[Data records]
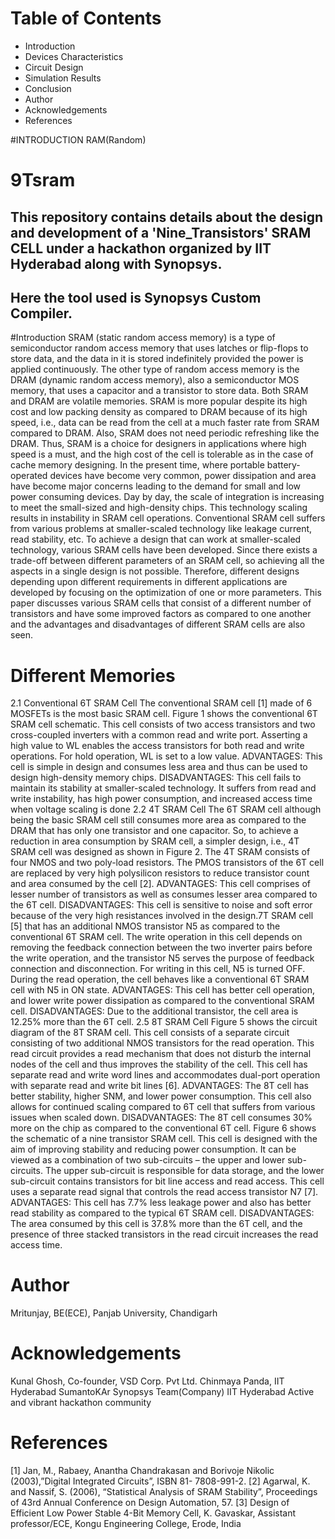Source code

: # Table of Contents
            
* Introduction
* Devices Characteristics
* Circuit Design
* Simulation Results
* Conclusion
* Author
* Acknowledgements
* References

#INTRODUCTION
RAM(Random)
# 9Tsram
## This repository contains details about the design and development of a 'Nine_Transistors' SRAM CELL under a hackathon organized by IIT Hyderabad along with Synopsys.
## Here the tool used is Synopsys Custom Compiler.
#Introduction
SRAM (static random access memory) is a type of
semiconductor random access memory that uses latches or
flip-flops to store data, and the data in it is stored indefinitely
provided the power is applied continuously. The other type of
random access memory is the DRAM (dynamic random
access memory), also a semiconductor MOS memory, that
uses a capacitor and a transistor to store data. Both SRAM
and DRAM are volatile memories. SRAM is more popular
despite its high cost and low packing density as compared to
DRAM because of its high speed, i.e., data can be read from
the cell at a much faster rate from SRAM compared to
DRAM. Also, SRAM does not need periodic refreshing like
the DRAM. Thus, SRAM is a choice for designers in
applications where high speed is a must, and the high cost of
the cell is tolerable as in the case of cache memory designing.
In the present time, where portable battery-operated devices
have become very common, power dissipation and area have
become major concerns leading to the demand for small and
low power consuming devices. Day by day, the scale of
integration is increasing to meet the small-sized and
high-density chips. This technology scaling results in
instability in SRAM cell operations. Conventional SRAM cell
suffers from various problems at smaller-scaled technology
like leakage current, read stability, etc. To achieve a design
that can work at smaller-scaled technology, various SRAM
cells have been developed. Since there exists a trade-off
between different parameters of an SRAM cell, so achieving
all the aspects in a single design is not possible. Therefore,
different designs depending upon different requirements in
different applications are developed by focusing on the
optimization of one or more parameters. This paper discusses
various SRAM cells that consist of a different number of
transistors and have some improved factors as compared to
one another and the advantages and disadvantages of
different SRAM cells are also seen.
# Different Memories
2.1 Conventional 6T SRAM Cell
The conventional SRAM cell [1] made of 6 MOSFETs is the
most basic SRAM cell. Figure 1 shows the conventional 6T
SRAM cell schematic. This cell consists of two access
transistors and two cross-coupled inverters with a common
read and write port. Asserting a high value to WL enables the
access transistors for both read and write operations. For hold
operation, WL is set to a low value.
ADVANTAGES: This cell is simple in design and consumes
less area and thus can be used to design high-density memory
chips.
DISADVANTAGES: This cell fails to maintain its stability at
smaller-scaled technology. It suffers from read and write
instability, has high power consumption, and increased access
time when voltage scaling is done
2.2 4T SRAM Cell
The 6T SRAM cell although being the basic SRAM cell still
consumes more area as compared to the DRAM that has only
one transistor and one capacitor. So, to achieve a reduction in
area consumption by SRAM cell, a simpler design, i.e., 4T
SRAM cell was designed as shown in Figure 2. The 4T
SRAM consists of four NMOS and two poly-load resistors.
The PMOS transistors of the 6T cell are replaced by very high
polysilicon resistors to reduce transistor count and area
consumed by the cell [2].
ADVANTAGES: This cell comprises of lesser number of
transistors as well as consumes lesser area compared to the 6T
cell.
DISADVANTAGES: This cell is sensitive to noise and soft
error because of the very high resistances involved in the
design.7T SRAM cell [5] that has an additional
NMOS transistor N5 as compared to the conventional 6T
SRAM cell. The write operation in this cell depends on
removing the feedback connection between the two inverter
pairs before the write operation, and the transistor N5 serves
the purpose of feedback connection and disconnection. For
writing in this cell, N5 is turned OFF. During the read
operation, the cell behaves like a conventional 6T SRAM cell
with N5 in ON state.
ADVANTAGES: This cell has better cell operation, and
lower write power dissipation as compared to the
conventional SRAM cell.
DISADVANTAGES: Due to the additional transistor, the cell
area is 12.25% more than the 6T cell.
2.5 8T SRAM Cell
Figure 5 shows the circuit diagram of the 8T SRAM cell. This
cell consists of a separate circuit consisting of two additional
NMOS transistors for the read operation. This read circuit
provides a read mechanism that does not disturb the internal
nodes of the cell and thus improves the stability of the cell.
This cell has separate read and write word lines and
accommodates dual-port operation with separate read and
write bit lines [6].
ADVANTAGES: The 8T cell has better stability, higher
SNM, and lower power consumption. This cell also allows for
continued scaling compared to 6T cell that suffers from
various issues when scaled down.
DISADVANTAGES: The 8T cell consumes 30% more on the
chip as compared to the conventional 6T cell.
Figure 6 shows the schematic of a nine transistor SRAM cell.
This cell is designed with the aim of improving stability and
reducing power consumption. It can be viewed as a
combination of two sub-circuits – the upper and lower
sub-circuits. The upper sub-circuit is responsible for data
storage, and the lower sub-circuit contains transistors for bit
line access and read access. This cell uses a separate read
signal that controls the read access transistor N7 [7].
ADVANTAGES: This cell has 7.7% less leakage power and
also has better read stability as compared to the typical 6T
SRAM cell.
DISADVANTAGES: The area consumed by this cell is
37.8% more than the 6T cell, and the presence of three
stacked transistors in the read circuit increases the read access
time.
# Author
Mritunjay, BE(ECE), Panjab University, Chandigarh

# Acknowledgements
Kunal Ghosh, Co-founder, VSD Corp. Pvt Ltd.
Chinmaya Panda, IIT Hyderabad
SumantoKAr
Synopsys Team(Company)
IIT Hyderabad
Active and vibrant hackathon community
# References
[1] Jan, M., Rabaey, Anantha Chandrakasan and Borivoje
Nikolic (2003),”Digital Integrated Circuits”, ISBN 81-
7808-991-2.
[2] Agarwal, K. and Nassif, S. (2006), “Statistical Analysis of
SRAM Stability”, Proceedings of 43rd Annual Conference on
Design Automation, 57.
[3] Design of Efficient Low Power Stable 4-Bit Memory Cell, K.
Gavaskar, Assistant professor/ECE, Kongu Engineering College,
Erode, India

**Exercise**
Return the line that contains "ADVANTAGES: This cell has 7.7%", along with every line after it in the data above, exactly and with nothing else.

**The completed task**
ADVANTAGES: This cell has 7.7% less leakage power and
also has better read stability as compared to the typical 6T
SRAM cell.
DISADVANTAGES: The area consumed by this cell is
37.8% more than the 6T cell, and the presence of three
stacked transistors in the read circuit increases the read access
time.
# Author
Mritunjay, BE(ECE), Panjab University, Chandigarh

# Acknowledgements
Kunal Ghosh, Co-founder, VSD Corp. Pvt Ltd.
Chinmaya Panda, IIT Hyderabad
SumantoKAr
Synopsys Team(Company)
IIT Hyderabad
Active and vibrant hackathon community
# References
[1] Jan, M., Rabaey, Anantha Chandrakasan and Borivoje
Nikolic (2003),”Digital Integrated Circuits”, ISBN 81-
7808-991-2.
[2] Agarwal, K. and Nassif, S. (2006), “Statistical Analysis of
SRAM Stability”, Proceedings of 43rd Annual Conference on
Design Automation, 57.
[3] Design of Efficient Low Power Stable 4-Bit Memory Cell, K.
Gavaskar, Assistant professor/ECE, Kongu Engineering College,
Erode, India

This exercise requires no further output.